Perihal pemanggilan dirinya juga sudah ia sampaikan kepada unsur pimpinan DPRD Kotim. Bahkan ia meminta petunjuk terkait permasalahan ini, karena ia tak ingin masalah yang dihadapinya mencoreng nama baik lembaga DPRD Kotim.
“Jika merujuk pada Surat Kapolri Nomor:B/566/1/2017/BARESKRIM tertanggal 31 Januari 2017 perihal prosedur tindakan kepolisian terhadap pejabat negara, maka pemeriksaan terhadap anggota DPRD perlu ada persetujuan tertulis Menteri Dalam Negeri,” tegasnya.
Dalam surat itu tertuang sejumlah arahan bagi kepolisian dalam hal penyidikan terhadap pejabat negara.

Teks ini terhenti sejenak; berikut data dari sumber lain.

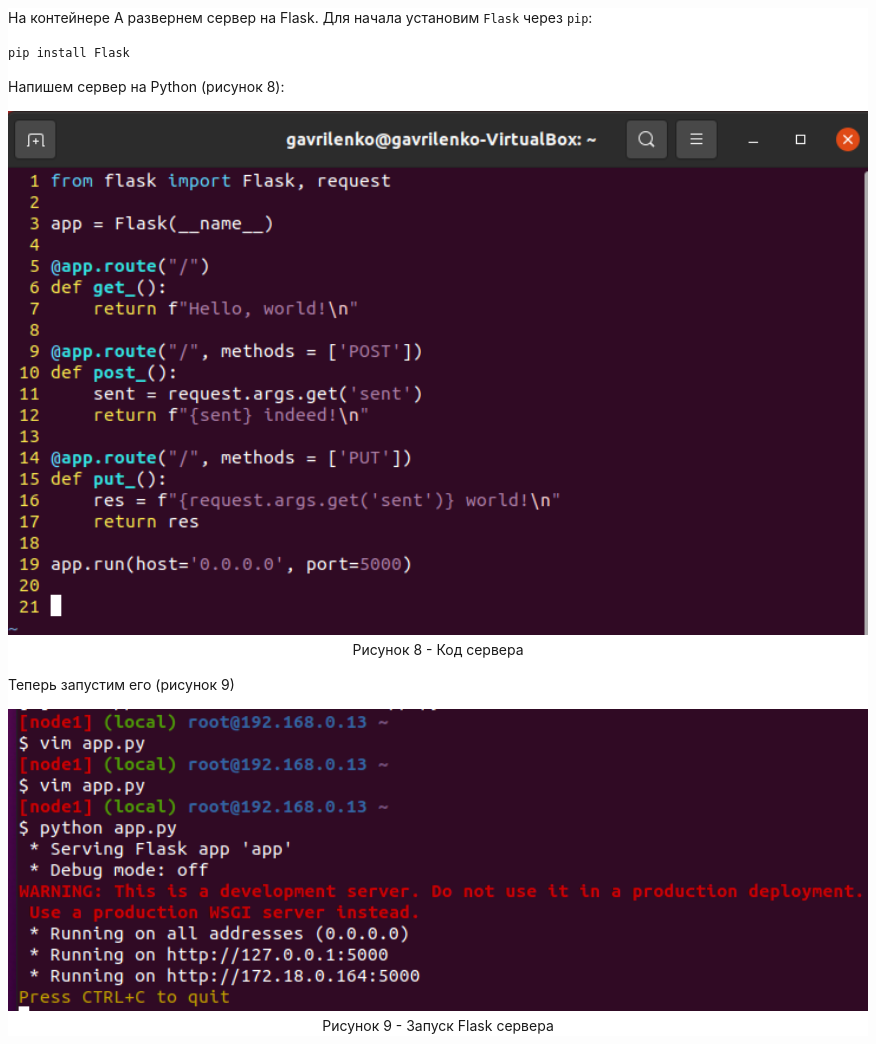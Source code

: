 На контейнере A развернем сервер на Flask.
Для начала установим `Flask` через `pip`:
```
pip install Flask
```

Напишем сервер на Python (рисунок 8):

<p align="center">
<img width=100% src="images/img_app.png">
Рисунок 8 - Код сервера
</p>

Теперь запустим его (рисунок 9)

<p align="center">
<img width=100% src="images/img_running_app.png">
Рисунок 9 - Запуск Flask сервера
</p>
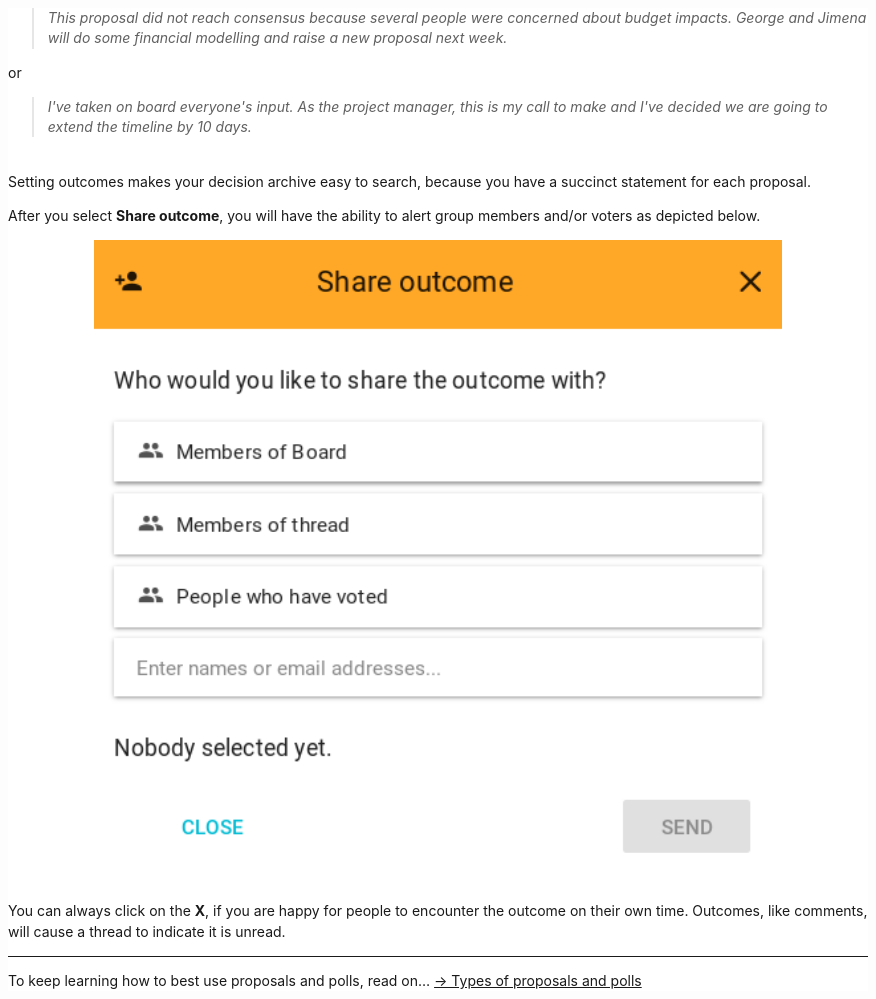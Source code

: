 > _This proposal did not reach consensus because several people were concerned about budget impacts. George and Jimena will do some financial modelling and raise a new proposal next week._

or

> _I've taken on board everyone's input. As the project manager, this is my call to make and I've decided we are going to extend the timeline by 10 days._

<br>
Setting outcomes makes your decision archive easy to search, because you have a succinct statement for each proposal.

After you select **Share outcome**, you will have the ability to alert group members and/or voters as depicted below.

 <center><img src="share_outcome_notification.png" alt="" width="80%"></center>

 You can always click on the **X**, if you are happy for people to encounter the outcome on their own time. Outcomes, like comments, will cause a thread to indicate it is unread.

 ---

 To keep learning how to best use proposals and polls, read on… [→ Types of proposals and polls](../proposal_types)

Terhadap anggota DPRD provinsi dan anggota DPRD kabupaten/kota, harus memedomani Surat Menteri Dalam Negeri Nomor:331/9914/0TDA tanggal 14 Desember 2016. Isinya; di dalam ketentuan Pasal 409 huruf d Undang-Undang (UU) Nomor 23 Tahun 2014 tentang Pemerintahan Daerah menyatakan bahwa pada saat UU ini mulai berlaku maka Pasal 1 angka 4, Pasal 314 sampai dengan Pasal 412, Pasal 418 sampai dengan Pasa 1421, Pasal 418 sampai dengan Pasal 421 Undang-Undang Nomor 17 Tahun 2014 tentang MPR, DPR, DPD dan DPRD (Lembaran Negara Republik Indonesia Tahun 2014 Nomor 182, tambahan Lembaran Negara Republik Indonesia Nomor 5568) dicabut dan dinyatakan tidak berlaku.
Berkaitan dengan hal tersebut, maka pengaturan terkait penyidikan bagi anggota DPRD provinsi dan DPRD kabupaten/kota tidak lagi dimuat pengaturannya dalam UU tersebut. Dengan demikian, pemanggilan dan permintaan keterangan untuk penyidikan terhadap anggota DPRD tidak perlu lagi mendapatkan persetujuan tertulis Menteri Dalam Negeri untuk anggota DPRD provinsi dan persetujuan tertulis gubernur untuk anggota DPRD kabupaten/kota.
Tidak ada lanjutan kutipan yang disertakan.